Lei sorrise, infilando il materiale nel raccoglitore e consegnandomelo. «Sono Erin.»

«Ma sicuro. Erin Cook.» Mi strizzò l’occhio, un gesto che mi sembrò addirittura più fuori posto dei suoi pantaloni chiassosi. «Hai un ottimo gusto in quanto a ragazze, Jonesy.»

«Vero?» Sarebbe stato troppo complicato spiegargli che Erin in realtà stava con Tom Kennedy. Probabilmente Fred manco si ricordava di lui, non avendolo mai visto con i tacchi e un seducente vestitino verde.

«Sono passato da queste parti per recuperare i libri mastri. Si avvicinano i versamenti trimestrali delle imposte. Una grande rottura di zebedei.
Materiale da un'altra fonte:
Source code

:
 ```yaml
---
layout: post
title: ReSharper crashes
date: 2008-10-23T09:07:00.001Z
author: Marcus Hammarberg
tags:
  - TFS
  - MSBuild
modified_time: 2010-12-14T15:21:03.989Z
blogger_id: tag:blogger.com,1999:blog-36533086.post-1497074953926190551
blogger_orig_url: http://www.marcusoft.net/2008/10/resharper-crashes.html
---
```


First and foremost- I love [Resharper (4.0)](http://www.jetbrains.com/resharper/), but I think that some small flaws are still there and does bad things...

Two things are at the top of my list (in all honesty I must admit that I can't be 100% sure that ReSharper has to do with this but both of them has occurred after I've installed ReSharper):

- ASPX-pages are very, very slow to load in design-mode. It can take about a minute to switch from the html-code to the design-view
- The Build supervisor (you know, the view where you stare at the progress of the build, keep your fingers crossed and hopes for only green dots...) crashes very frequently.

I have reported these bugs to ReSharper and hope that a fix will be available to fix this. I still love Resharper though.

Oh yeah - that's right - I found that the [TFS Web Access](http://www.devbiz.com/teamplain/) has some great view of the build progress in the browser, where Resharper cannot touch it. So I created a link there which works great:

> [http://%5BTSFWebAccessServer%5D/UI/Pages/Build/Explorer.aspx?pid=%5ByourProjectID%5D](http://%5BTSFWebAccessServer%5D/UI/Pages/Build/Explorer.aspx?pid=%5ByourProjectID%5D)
Ti stai godendo la tua piccola gita da ex dipendente, Erin?»

«Sì, parecchio.»

«Tornerai il prossimo anno?»

La domanda sembrò metterla un po’ a disagio, ma non abbastanza da spingerla a mentire. «Credo di no.»

«D’accordo, ma se dovessi cambiare idea, sono certo che Brenda Rafferty riuscirà a trovarti un posto.» Riportò la sua attenzione su di me. «Jonesy, a proposito del ragazzino che hai in mente di scarrozzare al parco: hai fissato una data con la madre?»

«Martedì. Mercoledì o giovedì al massimo, in caso di brutto tempo. È meglio che il nostro piccolo ospite non si bagni.»

Erin mi fissava incuriosita.

«Ti consiglio martedì. Lungo la costa sta per abbattersi un temporale. Non un uragano, grazie a Dio, ma una tempesta tropicale. Pioggia a catinelle e raffiche di vento forza otto, a sentire le previsioni. Dovrebbe arrivare da queste parti nella tarda mattinata di mercoledì.»